Optimal depth for underground flyby?

Question

Planetary flybys are used to modify the orbital parameters of spacecraft.

For maximum gain, a large deflection angle is often desired. But the deflection angle is limited by the closest approach, which in turn is limited by the radius of the planet

However: what if a tunnel was dug along the flyby path? Then the closest point of the flyby could be even lower, and the deflection angle increased.

Or would it?

Considering the extreme case, going straight through the centre, a tunnel path offers no deflection at all, where a point mass flyby would in contrast give a full 180º.

Sub-surface gravity can be found by applying the shell theorem, and assuming uniform density, the force of gravity then becomes proportional to distance $F(r) \propto r$, in contrast to the usual $F(r) \propto r^{-2}$ (as an aside, this law of gravity also happens to have stable orbits, the only other exponent for $r$ to do so. They are however ellipses with their geometric centre instead of a focus at the centre of mass, so it's not immediately clear how to patch them together with the outside hyperbola)

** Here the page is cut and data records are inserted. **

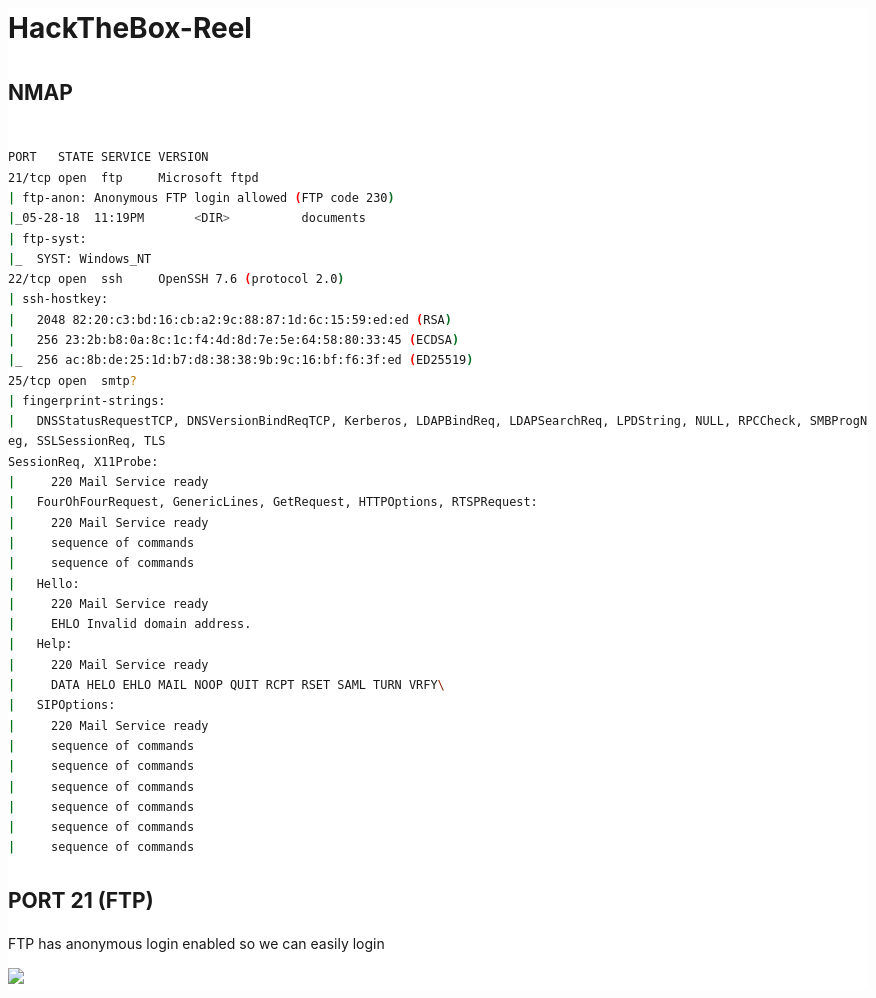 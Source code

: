 # HackTheBox-Reel

## NMAP

```bash

PORT   STATE SERVICE VERSION                                                                                                                  
21/tcp open  ftp     Microsoft ftpd                          
| ftp-anon: Anonymous FTP login allowed (FTP code 230)                        
|_05-28-18  11:19PM       <DIR>          documents     
| ftp-syst:          
|_  SYST: Windows_NT                                                
22/tcp open  ssh     OpenSSH 7.6 (protocol 2.0)
| ssh-hostkey:            
|   2048 82:20:c3:bd:16:cb:a2:9c:88:87:1d:6c:15:59:ed:ed (RSA)
|   256 23:2b:b8:0a:8c:1c:f4:4d:8d:7e:5e:64:58:80:33:45 (ECDSA)
|_  256 ac:8b:de:25:1d:b7:d8:38:38:9b:9c:16:bf:f6:3f:ed (ED25519)
25/tcp open  smtp?
| fingerprint-strings:                                         
|   DNSStatusRequestTCP, DNSVersionBindReqTCP, Kerberos, LDAPBindReq, LDAPSearchReq, LPDString, NULL, RPCCheck, SMBProgNeg, SSLSessionReq, TLS
SessionReq, X11Probe:                                      
|     220 Mail Service ready                                                       
|   FourOhFourRequest, GenericLines, GetRequest, HTTPOptions, RTSPRequest: 
|     220 Mail Service ready                               
|     sequence of commands                               
|     sequence of commands                                 
|   Hello:                                 
|     220 Mail Service ready                                                 
|     EHLO Invalid domain address.
|   Help:                                
|     220 Mail Service ready
|     DATA HELO EHLO MAIL NOOP QUIT RCPT RSET SAML TURN VRFY\
|   SIPOptions:                                
|     220 Mail Service ready                                 
|     sequence of commands
|     sequence of commands
|     sequence of commands
|     sequence of commands
|     sequence of commands
|     sequence of commands
```

## PORT 21 (FTP)

FTP has anonymous login enabled so we can easily login

<img src="https://i.imgur.com/8lfo3A9.png"/>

Writing a simple time stepping simulation, I found the deflection angle to indeed be increasing a little when digging tunnels some way into the planet, but then shrink again.

The question then arises: What is the optimal depth for flyby tunnels? Presumably it depends on $v_{\infty}$

Answer 1

Assuming a uniform planet with radius $1$ and gravitational parameter $1$, if $V_\infty$ is the speed at infinity and $r$ is the closest approach to the center, then the maximal speed is $V_m = \sqrt{V_\infty^2 + 3 - r^2}$, and the specific angular momentum is $L = V_mr$. If I haven't made a mistake, the deflection angle is then $$ 2\left( \arctan\frac{{r}\sqrt{1-r^2}}{V_m\sqrt{V_m^2-1}} + \arctan \frac{L(V_\infty^2+1)}{\sqrt{V_\infty^2+2-L^2}} - \arctan LV_\infty \right), $$ where the first summand is due to the elliptic part of the trajectory inside the planet, and the rest is due to the hyperbolic parts outside.

This expression is too complex for me to try and find the optimal $r$ analytically, but if $V \gg 1$, the angle is approximately equal to $$ \frac{2}{V_\infty^2}\frac{1-(1-r^2)^{3/2}} {r}, $$ which indeed takes the maximal value at $r = \sqrt{\frac{\sqrt 3}2}$, as this answer describes.

Answer 2

The Optimal Depth is Precisely (Almost) No Depth

I solved this problem using a numerical differential equation solver to investigate a range of flyby approach angles. The results are fascinating!

I used the earth as a basis for the investigation. The planet radius is marked in red, and the starting point is near geostationary altitude. I implemented the "tunnel gravity" with a simple Boolean and then taking the mass under the position as the relevant mass.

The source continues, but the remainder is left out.